Responsible AI on Databricks: Taking a Bank's Agent to Production
I have spent years building data and AI platforms on Databricks for financial institutions: lakehouse foundations, Unity Catalog governance, MLflow pipelines, and lately the agentic stack. So this is a point of view, not a product tour. I want to take one problem I am handed almost every week, an AI agent that works in a notebook but cannot get to production, and walk it the rest of the way. The agent in the example triages KYC alerts. The tools are the ones Databricks shipped through 2026: Agent Bricks to build it, Unity Catalog to govern it. The interesting part is not the agent. It is what it takes to make a bank trust it.
The short version
- The problem I am handed almost weekly: a financial-services AI agent that works in a notebook and cannot reach production. The agent is usually fine. The path to production is the gap.
- An agent is not a static model. It plans, calls tools, and behaves differently on every run, so a one-time review board, the control a bank knows, inspects a snapshot of something that will not hold still.
- The way I build this on Databricks: governance is a property of every phase, not a final gate. Agent Bricks gives the shape, Build, Evaluate, Deploy, and Govern.
- Evaluate is where I turn the sign-off into a number. The CLEARS framework scores the agent on six dimensions in MLflow, so a model risk function governs a metric, not a feeling.
- Unity Catalog is the spine. It is the identity, permission, and lineage layer the agent and its data sit inside, and the AI Gateway runs the runtime guardrails on top of it.
- This is now urgent for banks. The US Treasury's Financial Services AI Risk Management Framework (the FS AI RMF), published in February 2026, sets 230 control objectives across the AI lifecycle, and most banks run agentic AI without a mature governance model.
The problem I keep being handed
Almost every week, a team shows me an agent. It works. It does something genuinely useful: in the running example for this piece, it triages KYC alerts, reads the case file, cross-checks the watchlists, and drafts a recommendation. And it lives in a notebook, because nobody will let it near production.
This is not a quality problem. The agent is often good. It is a trust problem, and the trust problem has a specific shape. For a decade, a bank's answer to "can we trust this model" was a review. A model was built, documented, and handed to model risk management for validation under SR 11-7. The review was a gate: pass it, ship it. That gate assumes the system you reviewed is the system that runs. For a credit scorecard, a fixed function, that holds.

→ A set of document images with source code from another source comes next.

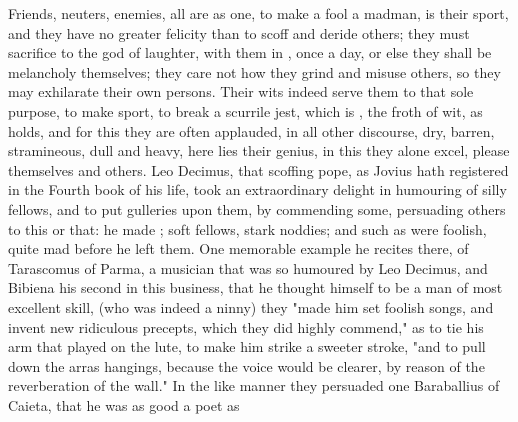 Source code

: 
Friends, neuters, enemies, all are as one, to make a fool a madman, is their
sport, and they have no greater felicity than to scoff and deride others; they
must sacrifice to the god of laughter, with them in
\Apuleius, once a day, or else they shall be melancholy
themselves; they care not how they grind and misuse others, so they may
exhilarate their own persons. Their wits indeed serve them to that sole
purpose, to make sport, to break a scurrile jest, which is , the froth of wit, as \Tully{} holds, and
for this they are often applauded, in all other discourse, dry, barren,
stramineous, dull and heavy, here lies their genius, in this they alone excel,
please themselves and others. Leo Decimus, that scoffing pope, as Jovius hath
registered in the Fourth book of his life, took an extraordinary delight in
humouring of silly fellows, and to put gulleries upon them,
by commending some, persuading others to this or that: he
made ;
soft fellows, stark noddies; and such as were foolish, quite mad before he left
them. One memorable example he recites there, of Tarascomus of Parma, a
musician that was so humoured by Leo Decimus, and Bibiena his second in this
business, that he thought himself to be a man of most excellent skill, (who was
indeed a ninny) they "made him set foolish songs, and
invent new ridiculous precepts, which they did highly commend," as to tie his
arm that played on the lute, to make him strike a sweeter stroke,
"and to pull down the arras hangings, because the voice
would be clearer, by reason of the reverberation of the wall." In the like
manner they persuaded one Baraballius of Caieta, that he was as good a poet as
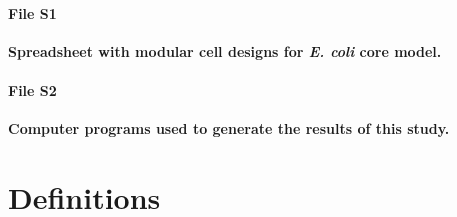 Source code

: \paragraph{File S1}
\textbf{Spreadsheet with modular cell designs for \textit{E. coli} core model.}

\paragraph{File S2}
\textbf{Computer programs used to generate the results of this study.}






%


\section{Definitions} \label{sec:definitions}
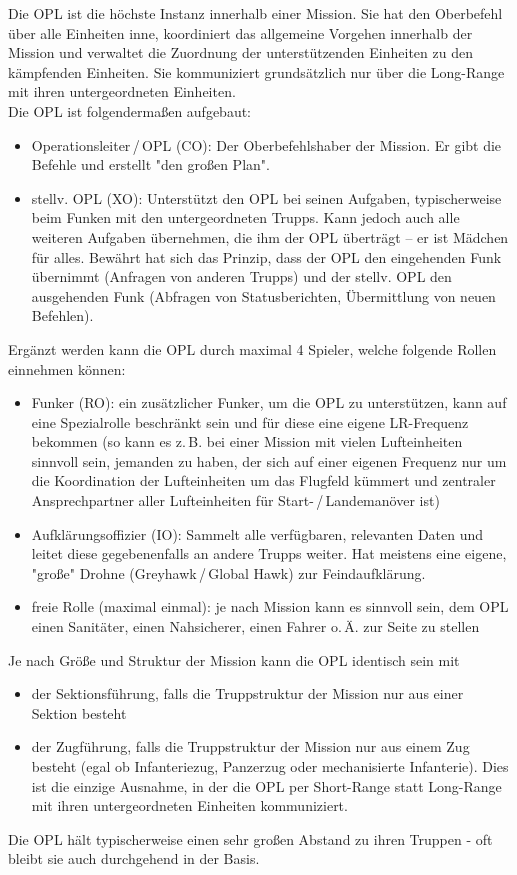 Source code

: Die \ac{OPL} ist die höchste Instanz innerhalb einer Mission. Sie hat den Oberbefehl über alle Einheiten inne, koordiniert das allgemeine Vorgehen innerhalb der Mission und verwaltet die Zuordnung der unterstützenden Einheiten zu den kämpfenden Einheiten. Sie kommuniziert grundsätzlich nur über die Long-Range mit ihren untergeordneten Einheiten.\\
Die \ac{OPL} ist folgendermaßen aufgebaut:
\begin{itemize}
	\item Operationsleiter\,/\,\acs{OPL} (\acf{CO}): Der Oberbefehlshaber der Mission. Er gibt die Befehle und erstellt "den großen Plan".
	\item stellv. \ac{OPL} (\acf{XO}): Unterstützt den \ac{OPL} bei seinen Aufgaben, typischerweise beim Funken mit den untergeordneten Trupps. Kann jedoch auch alle weiteren Aufgaben übernehmen, die ihm der \ac{OPL} überträgt -- er ist Mädchen für alles. Bewährt hat sich das Prinzip, dass der \ac{OPL} den eingehenden Funk übernimmt (Anfragen von anderen Trupps) und der stellv. \ac{OPL} den ausgehenden Funk (Abfragen von Statusberichten, Übermittlung von neuen Befehlen).
\end{itemize}
Ergänzt werden kann die \ac{OPL} durch maximal 4 Spieler, welche folgende Rollen einnehmen können:
\begin{itemize}
	\item Funker (\acf{RO}): ein zusätzlicher Funker, um die \ac{OPL} zu unterstützen, kann auf eine Spezialrolle beschränkt sein und für diese eine eigene LR-Frequenz bekommen (so kann es z.\,B. bei einer Mission mit vielen Lufteinheiten sinnvoll sein, jemanden zu haben, der sich auf einer eigenen Frequenz nur um die Koordination der Lufteinheiten um das Flugfeld kümmert und zentraler Ansprechpartner aller Lufteinheiten für Start-\,/\,Landemanöver ist)
	\item Aufklärungsoffizier (\acf{IO}): Sammelt alle verfügbaren, relevanten Daten und leitet diese gegebenenfalls an andere Trupps weiter. Hat meistens eine eigene, "große" Drohne (Greyhawk\,/\,Global Hawk) zur Feindaufklärung.
	\item freie Rolle (maximal einmal): je nach Mission kann es sinnvoll sein, dem \ac{OPL} einen Sanitäter, einen Nahsicherer, einen Fahrer o.\,Ä. zur Seite zu stellen
\end{itemize}
Je nach Größe und Struktur der Mission kann die \ac{OPL} identisch sein mit
\begin{itemize}
	\item der Sektionsführung, falls die Truppstruktur der Mission nur aus einer Sektion besteht
	\item der Zugführung, falls die Truppstruktur der Mission nur aus einem Zug besteht (egal ob Infanteriezug, Panzerzug oder mechanisierte Infanterie). Dies ist die einzige Ausnahme, in der die \ac{OPL} per Short-Range statt Long-Range mit ihren untergeordneten Einheiten kommuniziert.
\end{itemize}
Die OPL hält typischerweise einen sehr großen Abstand zu ihren Truppen - oft bleibt sie auch durchgehend in der Basis.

An agent is not a fixed function. It plans, calls tools, retries, and composes its own steps from the input it receives. Two KYC alerts that look similar can send it down different paths. A review board inspecting that agent in a test environment is looking at a snapshot of something that will not hold still. You cannot review what you cannot predict.
So the agent sits in the notebook. Not because the model risk team is obstructive, but because the control they hold, a point-in-time gate, is the wrong shape for a system that generates its risk continuously, at runtime, on inputs nobody validated.
How I structure the build
If the risk is generated continuously, the control has to be continuous. So the first thing I change is not the agent. It is the shape of the pipeline. Responsible AI stops being a stage near the end and becomes a property of every stage.

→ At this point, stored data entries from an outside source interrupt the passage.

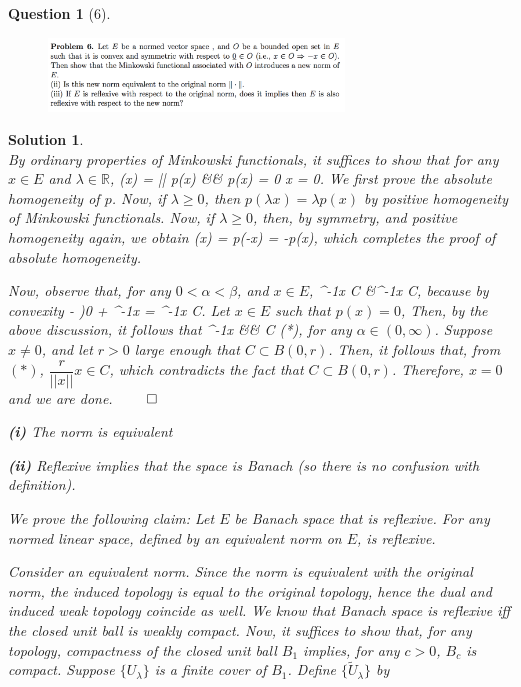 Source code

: \documentclass{article} %
\def\eQb#1\eQe{\begin{eqnarray*}#1\end{eqnarray*}}
\theoremstyle{quest}
\newtheorem*{question}{Question}
\newtheorem*{solution}{Solution}
\begin{document}
\begin{question}[6]
\hfill
\begin{figure}[h!]
  \centering
    \includegraphics[width=0.7\textwidth]{funcA-h-e1-p6.png}
\end{figure}
\end{question}
\begin{solution} \hfill \\
By ordinary properties of Minkowski functionals, it suffices to show that
for any $x \in E$ and $\lambda \in \mathbb{R}$,
\eQb
p(\lambda x) = |\lambda| p(x) \>\> && \>\>
p(x) = 0 \implies x = 0.
\eQe
We first prove the absolute homogeneity of $p$.
Now, if $\lambda \geq 0$,
then $p(\lambda x) = \lambda p(x)$ by positive homogeneity of Minkowski functionals.
Now, if $\lambda \geq 0$, then, by symmetry, and positive homogeneity again,
we obtain
\eQb
p(\lambda x) = p(-\lambda x) = -\lambda p(x), 
\eQe
which completes the proof of absolute homogeneity. 

\bigskip

Now, observe that, for any $0 <\alpha < \beta$, and $x \in E$, 
\eQb
\alpha^{-1}x \in C &\implies \beta^{-1}x \in C,
\eQe
because by convexity
\eQb
(1- )0 + \alpha^{-1}x
= \beta^{-1}x \in C.
\eQe
Let $x \in E$ such that $p(x) = 0$, Then, by the above discussion,
it follows that
\eQb
\alpha^{-1}x &\in& C \>\>\> (*),
\eQe
for any $\alpha \in (0,\infty)$. Suppose $x \neq 0$, and let $r > 0$ 
large enough that $C \subset B(0,r)$. Then, it follows that, from $(*)$,
$\dfrac{r}{||x||}x \in C$, which contradicts the fact that $C \subset B(0,r)$.
Therefore, $x = 0$ and we are done. \hfill $\qed$

\bigskip

\textbf{(i)} The norm is equivalent 

\textbf{(ii)} Reflexive implies that the space is Banach (so there is no confusion
with definition). 

We prove the following claim: Let $E$ be Banach space that is reflexive. For
any normed linear space, defined by an equivalent norm on $E$, is reflexive.

\bigskip
Consider an equivalent norm. Since the norm is equivalent with the original norm,
the induced topology is equal to the original topology, 
hence the dual and induced weak topology coincide as well. We know that
Banach space is reflexive iff the closed unit ball is weakly compact. Now,
it suffices to show that, for any topology, compactness of the closed unit ball
$B_1$ implies, for any $c > 0$, $B_c$ is compact. Suppose $\{U_{\lambda}\}$ 
is a finite cover of $B_1$. Define $\{\tilde{U}_{\lambda}\}$ by 

 

\end{solution}
\end{document}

The Databricks agentic stack is built to that shape, which is why I design to it rather than around it. Agent Bricks organises an agent's life into four phases, and Unity Catalog runs underneath all of them.
The win is not any single feature. It is that a control living in the pipeline runs on every build, every evaluation, and every call, while a control living in a review board runs once. For the KYC agent, that is the difference between "it passed review in March" and "it is scored and guarded on every alert it touches."
Build: on the platform, not beside it
Most agents I am handed were built beside the data, not on it. Someone exported a sample of cases to a notebook, wired up a model, and got a good demo. Production is where that breaks, because the export was a copy and the copy has no governance.
The way I build the KYC agent now is as a Custom Agent deployed as a Databricks App, on serverless compute, so the team ships without re-architecting code or running infrastructure. It reads its context through Unity Catalog, not a copy. That matters more than it sounds. Unity Catalog supplies the schema, the business definitions, the lineage, and the permissions, so the agent reasons over governed data and inherits the access controls that already exist. The analyst who cannot see a customer's records does not get to see them because an agent fetched them on their behalf.
Build on the platform and governance is the substrate. Build beside it and governance is a retrofit, which is exactly the conversation that keeps the agent in the notebook.
Evaluate: I turn the sign-off into a number
The weakest link in every responsible-AI programme I have seen is evaluation. "The agent works well" is not a control. It is an opinion, and opinions do not survive an examiner.
So in the Evaluate phase I make the sign-off a number. The CLEARS framework scores the agent across six dimensions: correctness, latency, execution, adherence, relevance, and safety. It runs in MLflow, the same place a bank's model metrics already live, and Agent Bricks generates synthetic task data and uses model-based judges, so the score is repeatable rather than hand-curated.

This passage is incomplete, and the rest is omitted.